Flexible working has been around for many years – although it really took off in 2020.
While it’s often seen an a “perk”, the model has proven to be beneficial to both – the business and the employee. It may allow some businesses to significantly reduce their office space – or eliminate it entirely, hire and retain a wider range of talent, and reduce absenteeism. Having a strict 5 day in-office policy leaves attendance and productivity defenceless to issues caused by transport, personal illness and injury, the weather or natural conditions, family emergencies and even just burn out or lack of motivation.
In turn, flexible working employees benefit from a better work-life balance, fewer commuter issues and costs, lower stress levels, and more autonomy and job satisfaction.
However, it’s worth noting that “flexible working” refers to a wide spectrum of packages, all of which differ somewhat – and it’s worth finding out which would be best suited to you. This will vary hugely depending on your location, the type of work you do and your lifestyle.
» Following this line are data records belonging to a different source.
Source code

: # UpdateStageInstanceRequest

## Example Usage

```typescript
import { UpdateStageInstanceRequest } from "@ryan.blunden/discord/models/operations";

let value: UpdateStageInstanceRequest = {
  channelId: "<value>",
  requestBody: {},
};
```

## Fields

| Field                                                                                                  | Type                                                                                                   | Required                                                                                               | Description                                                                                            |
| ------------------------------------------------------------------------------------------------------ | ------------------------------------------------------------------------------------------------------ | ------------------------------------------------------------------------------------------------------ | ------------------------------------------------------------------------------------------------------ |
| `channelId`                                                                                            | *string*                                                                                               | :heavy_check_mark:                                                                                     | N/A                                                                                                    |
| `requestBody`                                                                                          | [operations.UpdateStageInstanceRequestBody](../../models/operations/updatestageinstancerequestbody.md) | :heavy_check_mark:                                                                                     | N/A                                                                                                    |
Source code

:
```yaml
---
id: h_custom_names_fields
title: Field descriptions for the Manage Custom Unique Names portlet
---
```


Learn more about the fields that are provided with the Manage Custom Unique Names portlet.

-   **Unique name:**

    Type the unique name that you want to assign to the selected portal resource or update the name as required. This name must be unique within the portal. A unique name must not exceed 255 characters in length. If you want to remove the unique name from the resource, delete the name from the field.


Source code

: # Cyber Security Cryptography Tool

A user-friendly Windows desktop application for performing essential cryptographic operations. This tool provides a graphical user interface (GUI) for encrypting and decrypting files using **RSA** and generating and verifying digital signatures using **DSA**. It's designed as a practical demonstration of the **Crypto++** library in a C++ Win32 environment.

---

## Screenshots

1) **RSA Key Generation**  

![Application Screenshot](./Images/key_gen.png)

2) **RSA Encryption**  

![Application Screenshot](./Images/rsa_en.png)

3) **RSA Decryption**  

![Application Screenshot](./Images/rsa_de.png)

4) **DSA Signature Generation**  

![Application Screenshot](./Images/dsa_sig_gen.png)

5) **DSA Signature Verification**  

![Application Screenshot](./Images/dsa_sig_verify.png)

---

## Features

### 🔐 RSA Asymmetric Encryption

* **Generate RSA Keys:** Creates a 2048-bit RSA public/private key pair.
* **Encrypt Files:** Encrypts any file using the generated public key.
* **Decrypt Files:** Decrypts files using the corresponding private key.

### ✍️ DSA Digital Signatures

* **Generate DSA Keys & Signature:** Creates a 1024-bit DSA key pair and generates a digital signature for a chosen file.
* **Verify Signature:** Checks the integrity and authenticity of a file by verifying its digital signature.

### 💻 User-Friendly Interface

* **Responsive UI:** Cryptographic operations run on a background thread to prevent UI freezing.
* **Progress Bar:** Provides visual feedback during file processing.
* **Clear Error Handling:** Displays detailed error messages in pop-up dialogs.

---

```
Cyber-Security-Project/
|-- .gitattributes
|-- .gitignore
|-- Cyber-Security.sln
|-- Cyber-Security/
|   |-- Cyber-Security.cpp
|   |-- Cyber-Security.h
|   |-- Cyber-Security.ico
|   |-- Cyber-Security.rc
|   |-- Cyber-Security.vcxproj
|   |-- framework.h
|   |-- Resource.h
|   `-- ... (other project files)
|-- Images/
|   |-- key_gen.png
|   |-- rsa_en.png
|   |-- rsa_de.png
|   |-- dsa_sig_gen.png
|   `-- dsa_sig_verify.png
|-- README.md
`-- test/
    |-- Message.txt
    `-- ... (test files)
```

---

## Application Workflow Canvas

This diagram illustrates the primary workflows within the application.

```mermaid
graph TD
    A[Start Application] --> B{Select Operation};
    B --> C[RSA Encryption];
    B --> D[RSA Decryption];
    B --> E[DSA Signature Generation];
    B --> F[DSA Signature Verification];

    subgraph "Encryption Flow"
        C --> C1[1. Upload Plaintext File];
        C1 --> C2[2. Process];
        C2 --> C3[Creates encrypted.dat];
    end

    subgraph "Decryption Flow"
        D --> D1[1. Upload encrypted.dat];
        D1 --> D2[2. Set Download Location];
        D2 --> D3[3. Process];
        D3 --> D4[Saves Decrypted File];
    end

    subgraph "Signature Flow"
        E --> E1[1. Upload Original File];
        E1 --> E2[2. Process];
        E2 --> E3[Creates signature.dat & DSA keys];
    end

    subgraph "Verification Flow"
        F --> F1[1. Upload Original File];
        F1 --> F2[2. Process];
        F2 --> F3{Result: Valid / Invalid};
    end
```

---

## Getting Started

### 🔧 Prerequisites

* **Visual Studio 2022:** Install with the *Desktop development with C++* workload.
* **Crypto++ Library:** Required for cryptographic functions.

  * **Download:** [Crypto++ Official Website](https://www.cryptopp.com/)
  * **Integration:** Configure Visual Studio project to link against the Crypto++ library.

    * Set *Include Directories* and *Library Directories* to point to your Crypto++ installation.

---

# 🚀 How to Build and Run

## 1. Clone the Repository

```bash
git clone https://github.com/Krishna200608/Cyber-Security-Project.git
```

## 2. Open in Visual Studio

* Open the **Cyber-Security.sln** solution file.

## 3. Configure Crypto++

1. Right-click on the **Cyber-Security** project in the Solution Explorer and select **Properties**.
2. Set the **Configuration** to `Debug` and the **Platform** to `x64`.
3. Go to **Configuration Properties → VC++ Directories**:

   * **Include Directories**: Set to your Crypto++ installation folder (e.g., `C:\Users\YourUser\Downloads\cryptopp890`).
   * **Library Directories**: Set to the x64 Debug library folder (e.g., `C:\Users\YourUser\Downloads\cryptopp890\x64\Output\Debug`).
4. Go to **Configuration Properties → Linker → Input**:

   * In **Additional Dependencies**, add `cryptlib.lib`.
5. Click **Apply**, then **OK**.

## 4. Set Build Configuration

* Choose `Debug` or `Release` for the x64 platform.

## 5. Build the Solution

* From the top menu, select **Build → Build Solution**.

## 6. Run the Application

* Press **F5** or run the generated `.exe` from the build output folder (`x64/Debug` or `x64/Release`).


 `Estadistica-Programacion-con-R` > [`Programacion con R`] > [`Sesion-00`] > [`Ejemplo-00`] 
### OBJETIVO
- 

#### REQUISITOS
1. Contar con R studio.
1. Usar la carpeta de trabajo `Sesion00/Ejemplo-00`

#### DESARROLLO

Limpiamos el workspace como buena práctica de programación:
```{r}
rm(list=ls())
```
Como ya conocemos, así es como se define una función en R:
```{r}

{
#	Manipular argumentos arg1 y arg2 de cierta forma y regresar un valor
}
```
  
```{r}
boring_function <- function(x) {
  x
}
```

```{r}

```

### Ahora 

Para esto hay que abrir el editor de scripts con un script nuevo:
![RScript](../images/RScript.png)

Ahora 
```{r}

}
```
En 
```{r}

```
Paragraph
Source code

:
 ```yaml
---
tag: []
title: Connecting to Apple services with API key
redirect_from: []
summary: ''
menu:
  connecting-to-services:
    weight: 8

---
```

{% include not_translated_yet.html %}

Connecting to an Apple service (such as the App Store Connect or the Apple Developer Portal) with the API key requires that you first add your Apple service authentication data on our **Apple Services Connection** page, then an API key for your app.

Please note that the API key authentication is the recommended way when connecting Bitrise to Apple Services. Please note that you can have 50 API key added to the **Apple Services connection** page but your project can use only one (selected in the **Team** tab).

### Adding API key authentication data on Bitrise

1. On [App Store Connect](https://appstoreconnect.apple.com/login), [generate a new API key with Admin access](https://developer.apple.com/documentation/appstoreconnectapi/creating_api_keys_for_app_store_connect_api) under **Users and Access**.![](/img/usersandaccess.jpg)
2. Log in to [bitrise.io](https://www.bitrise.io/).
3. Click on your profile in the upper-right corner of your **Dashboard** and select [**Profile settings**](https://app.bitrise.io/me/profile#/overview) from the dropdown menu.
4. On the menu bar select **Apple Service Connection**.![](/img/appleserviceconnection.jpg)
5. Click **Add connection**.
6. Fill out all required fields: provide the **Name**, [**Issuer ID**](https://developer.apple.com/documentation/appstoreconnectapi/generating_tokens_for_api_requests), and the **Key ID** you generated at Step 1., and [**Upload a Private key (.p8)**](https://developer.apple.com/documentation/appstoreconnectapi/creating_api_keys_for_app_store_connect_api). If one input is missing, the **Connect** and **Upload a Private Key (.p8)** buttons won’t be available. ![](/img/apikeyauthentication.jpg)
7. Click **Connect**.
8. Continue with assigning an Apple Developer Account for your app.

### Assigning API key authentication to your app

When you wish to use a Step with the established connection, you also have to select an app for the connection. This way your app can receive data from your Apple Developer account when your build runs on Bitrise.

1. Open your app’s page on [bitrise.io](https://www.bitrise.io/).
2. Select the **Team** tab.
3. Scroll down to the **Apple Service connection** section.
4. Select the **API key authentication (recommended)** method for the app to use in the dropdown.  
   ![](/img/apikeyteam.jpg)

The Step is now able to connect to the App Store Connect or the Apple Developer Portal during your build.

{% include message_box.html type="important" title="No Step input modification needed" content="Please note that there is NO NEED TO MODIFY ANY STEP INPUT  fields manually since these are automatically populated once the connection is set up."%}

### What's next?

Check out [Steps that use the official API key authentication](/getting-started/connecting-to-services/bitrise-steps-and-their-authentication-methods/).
While these will vary, here is a basic outline of some of the more prominent types of flexible working, which are mostly broken down into location flexibility & time flexibility:
This generally refers to having the option to work anywhere. This may be at home, at a co-working space, at a café or restaurant.
Work From Anywhere (WFA)
Although this is often considered interchangeable with remote working, the difference is that many WFA schemes allow an employee to work from entirely anywhere, even abroad. This allows the employee to carry on their work while travelling or on holiday, and requires the employer to have a significantly more comprehensive processes in place to be able to operate in such a way.
Working from home (WFH)
Unlike the previous concepts, working from home suggests that rather than the office, an employee is working from within their own household – this often involves a work area within the home dedicated to this.
Some companies may employ a time flexible approach, setting core hours. This allows the employee to work flexibly outside of these, making their own schedule but allows structure, collaboration and easier communication. An example of this may be having the core hours of 12-3; whereby an employee must be working and available during this time, but may make up the remainder of their weekly hours how they see fit. This accommodates whose who may have family or childcare schedules, are studying independently, or have any other commitments or interest during the usual 9-5 hours. On the other hand, this improves team work and collaboration, as there is a specific time during which everyone is known to be available and reachable.
This allows an employee to work their week’s hours in fewer days – for example, instead of working 5 days for 8 hours each, they would be able to choose to work 10 hours, 4 days a week – leaving them 3 days off a week instead of the two they may have previously had.
This concept has been recently popularised by the trials of the “4 day week”. The idea behind this is that allowing individuals to work less hours or days at the same pay rate as a full time, 40 hour work week, will produce better results. The trade off in working hours allows for more motivation and more “focused” work in a shorter time, and has shown to have the same, if not a better outcome.
It is worth considering the benefits and disadvantages of flexible working, which will vary hugely depending on the type of work, location and lifestyle of the company and employee - but it's worth understanding the differed models and what may be offered before considering the implementation - or looking for a role that offers them.